Story on the BBC website today that the English Charity Commission has started looking in to the charitable status of a number of private schools.  This raises questions of how tightly the state should regulate the charity sector – some say ‘not at all’, others point to the generous tax breaks that charities receive as a privilege that needs to be justified.

US law is pretty lenient on the definition of what constitutes a charity.  English law in this area, which dates back more than 400 years, was changed in 2006 to tighten up the definition to ensure that there is some ‘public benefit’ from the tax breaks that charities receive.  In the past, the Charity Commission had occasionally intervened in charities that did little good for the community (you can read about the Panacea Society case in the book) but the basis in law for these actions was not strong.  One of the big changes in the 2006 Act was to take away the assumption that supporting education was necessarily charitable.  As some proponents of the change argued, why do some of the most elite private schools in the country attended by the super-rich need a tax subsidy? 

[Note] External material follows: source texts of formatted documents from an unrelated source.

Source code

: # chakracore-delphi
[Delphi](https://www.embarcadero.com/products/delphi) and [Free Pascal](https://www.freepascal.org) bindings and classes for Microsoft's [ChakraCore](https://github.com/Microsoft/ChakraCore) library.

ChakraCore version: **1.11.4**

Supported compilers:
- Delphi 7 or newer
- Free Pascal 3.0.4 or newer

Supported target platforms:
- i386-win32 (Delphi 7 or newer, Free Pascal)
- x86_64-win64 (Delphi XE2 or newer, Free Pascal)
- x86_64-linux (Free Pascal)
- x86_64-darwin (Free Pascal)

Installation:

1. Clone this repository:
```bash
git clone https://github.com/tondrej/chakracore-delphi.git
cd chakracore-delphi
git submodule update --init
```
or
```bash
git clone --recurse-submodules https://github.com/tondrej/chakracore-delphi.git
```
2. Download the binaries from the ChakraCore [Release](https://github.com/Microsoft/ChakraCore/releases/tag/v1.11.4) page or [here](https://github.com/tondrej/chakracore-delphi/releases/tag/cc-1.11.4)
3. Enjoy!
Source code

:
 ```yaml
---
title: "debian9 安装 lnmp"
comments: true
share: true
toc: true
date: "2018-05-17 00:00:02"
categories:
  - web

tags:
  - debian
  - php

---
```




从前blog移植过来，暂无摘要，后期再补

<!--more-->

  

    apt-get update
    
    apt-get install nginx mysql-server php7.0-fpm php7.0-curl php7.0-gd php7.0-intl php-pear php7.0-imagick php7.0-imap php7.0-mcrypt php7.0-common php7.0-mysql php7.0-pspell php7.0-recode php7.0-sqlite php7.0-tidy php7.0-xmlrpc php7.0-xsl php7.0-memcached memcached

We wait and see what will happen to the schools under investigation.  The threat of removing charitable status seems to have had an effect: the poshest school of them all, Eton College – attended by Princes William and Harry and would-be Prime Minister David Cameron – apparently responded to the new legitlation by raising an endowment to bring in more pupils from poorer backgrounds. Maybe this is just a shot across the bows of the private schools to get more of them to do the same. 

Some legislators in America, led by Sen Chuck Grassley , have also jumped on the issue of the possible abuse of tax breaks by charities offering little of no public benefit.  Cases of individual wrongdoing are shocking of course, but it’s less clear whether there is a widespread problem.